Blown Away in Australia

Like the beleaguered Cape Wind Project in Nantucket Sound, wind farms in Australia have faced opposition from communities that do not want their views disrupted by wind turbines. In 2004, Wind Power Pty Ltd landed government approval to build a 52-turbine wind farm in the rural area of Bald Hills, but then the locals protested, writing more than 1,500 letters to the planning board.

Australian wind farms
The orange-bellied parrot is one of the world”s rarest birds, with only 200 remaining. It”s also the scapegoat used to kill an Australian wind farm.© DAVE WATTS

“Wind turbines are an eyesore,” says a local shopkeeper. “They’re big, metallic monstrosities. There’s so much wilderness near here
why can’t they move the turbines there?”

With a close national election around the corner, the issue was worrisome to the governing Liberal Party and its local candidate, Russell Broadbent. Three days before the election, Environment Minister Ian Campbell sent a letter to local residents saying that a vote for Broadbent was a vote against wind turbines.

Broadbent won the seat. The Liberal Party was re-elected. Almost immediately, Campbell put the Bald Hills project on hold, claiming serious environmental concerns. The site was located near a nature reserve with wetlands, he said, speculating that migratory birds would be “splattered to smithereens” by the turbines.

Since then, Campbell has assigned several environmental studies of the area, even after his own department advised him that he was overdoing it. The reasons for his unusual thoroughness have recently become clear: no study gave him the excuse to veto the wind farm. Instead, they indicated a minimal threat to birds. Finally, he found a report suggesting a possible threat to the orange-bellied parrot, an endangered species. The risk was “very small,” but it was enough for Campbell to kill the Bald Hills project.

The decision was hard to justify. The Australian newspaper, called it a “bird-brained ban,” and questioned Campbell’s fitness to remain in office (as do his Labor Party opponents). “No orange-bellied parrot has been recorded there [in Bald Hills],” admitted Gerard Early, one of Campbell’s senior staff. “It is not considered to be a major migration passage.” Campbell argues that as the parrot is so close to extinction, “almost any negative impact could be sufficient to tip the balance.” He adds that the parrot is as threatened “as the Siberian tiger and the polar bear.”

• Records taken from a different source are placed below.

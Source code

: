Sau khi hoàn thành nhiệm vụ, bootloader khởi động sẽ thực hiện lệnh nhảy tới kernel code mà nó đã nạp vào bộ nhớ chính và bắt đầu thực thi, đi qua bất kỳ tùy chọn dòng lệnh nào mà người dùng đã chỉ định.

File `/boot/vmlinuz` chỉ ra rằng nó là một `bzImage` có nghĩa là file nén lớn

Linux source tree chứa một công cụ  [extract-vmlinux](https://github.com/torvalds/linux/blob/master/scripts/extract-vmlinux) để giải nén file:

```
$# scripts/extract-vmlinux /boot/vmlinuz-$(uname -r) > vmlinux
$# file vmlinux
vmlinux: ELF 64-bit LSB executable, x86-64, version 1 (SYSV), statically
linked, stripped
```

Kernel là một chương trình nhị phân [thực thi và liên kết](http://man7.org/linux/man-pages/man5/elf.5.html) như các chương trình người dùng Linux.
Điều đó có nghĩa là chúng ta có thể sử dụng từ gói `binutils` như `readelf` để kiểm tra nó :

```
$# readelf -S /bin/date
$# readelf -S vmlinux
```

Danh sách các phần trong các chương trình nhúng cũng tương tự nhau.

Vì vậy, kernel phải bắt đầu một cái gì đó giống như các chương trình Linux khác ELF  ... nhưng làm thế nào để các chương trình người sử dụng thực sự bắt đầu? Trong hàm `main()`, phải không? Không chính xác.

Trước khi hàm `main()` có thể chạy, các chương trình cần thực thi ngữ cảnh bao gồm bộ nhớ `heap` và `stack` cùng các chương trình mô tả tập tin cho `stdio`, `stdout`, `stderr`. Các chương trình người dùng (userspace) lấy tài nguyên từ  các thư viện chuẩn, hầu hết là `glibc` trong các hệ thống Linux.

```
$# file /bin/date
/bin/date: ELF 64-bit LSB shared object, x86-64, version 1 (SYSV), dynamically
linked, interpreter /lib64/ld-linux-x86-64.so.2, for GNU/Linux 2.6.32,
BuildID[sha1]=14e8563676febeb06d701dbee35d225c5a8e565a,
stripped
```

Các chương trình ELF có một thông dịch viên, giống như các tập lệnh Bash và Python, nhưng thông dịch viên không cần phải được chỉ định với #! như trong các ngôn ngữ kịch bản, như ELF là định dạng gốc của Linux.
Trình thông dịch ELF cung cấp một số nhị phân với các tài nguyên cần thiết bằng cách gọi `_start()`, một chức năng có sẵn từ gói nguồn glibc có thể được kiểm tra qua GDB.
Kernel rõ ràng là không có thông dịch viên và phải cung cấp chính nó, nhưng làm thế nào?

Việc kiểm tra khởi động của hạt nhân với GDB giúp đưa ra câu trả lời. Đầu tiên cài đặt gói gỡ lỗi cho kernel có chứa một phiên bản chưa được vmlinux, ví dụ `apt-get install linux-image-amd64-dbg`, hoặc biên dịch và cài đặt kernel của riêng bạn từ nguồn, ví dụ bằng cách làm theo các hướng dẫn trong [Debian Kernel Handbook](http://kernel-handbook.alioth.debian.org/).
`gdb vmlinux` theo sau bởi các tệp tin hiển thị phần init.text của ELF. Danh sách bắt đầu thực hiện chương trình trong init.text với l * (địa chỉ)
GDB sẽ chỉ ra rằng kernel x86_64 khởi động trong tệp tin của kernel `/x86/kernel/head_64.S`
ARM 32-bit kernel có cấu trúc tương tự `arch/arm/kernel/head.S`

The Liberals” political opponents now assert that Campbell agreed to veto the wind farm long before using the parrot excuse. According to Lindsay Tanner of the Labor Party, Campbell’s decision is about “protecting Liberal votes, not protecting an endangered species.” The minister has now reluctantly invited Wind Power to submit another proposal.

Campbell still has support from the Bald Hills community, where the landscape remains unspoiled.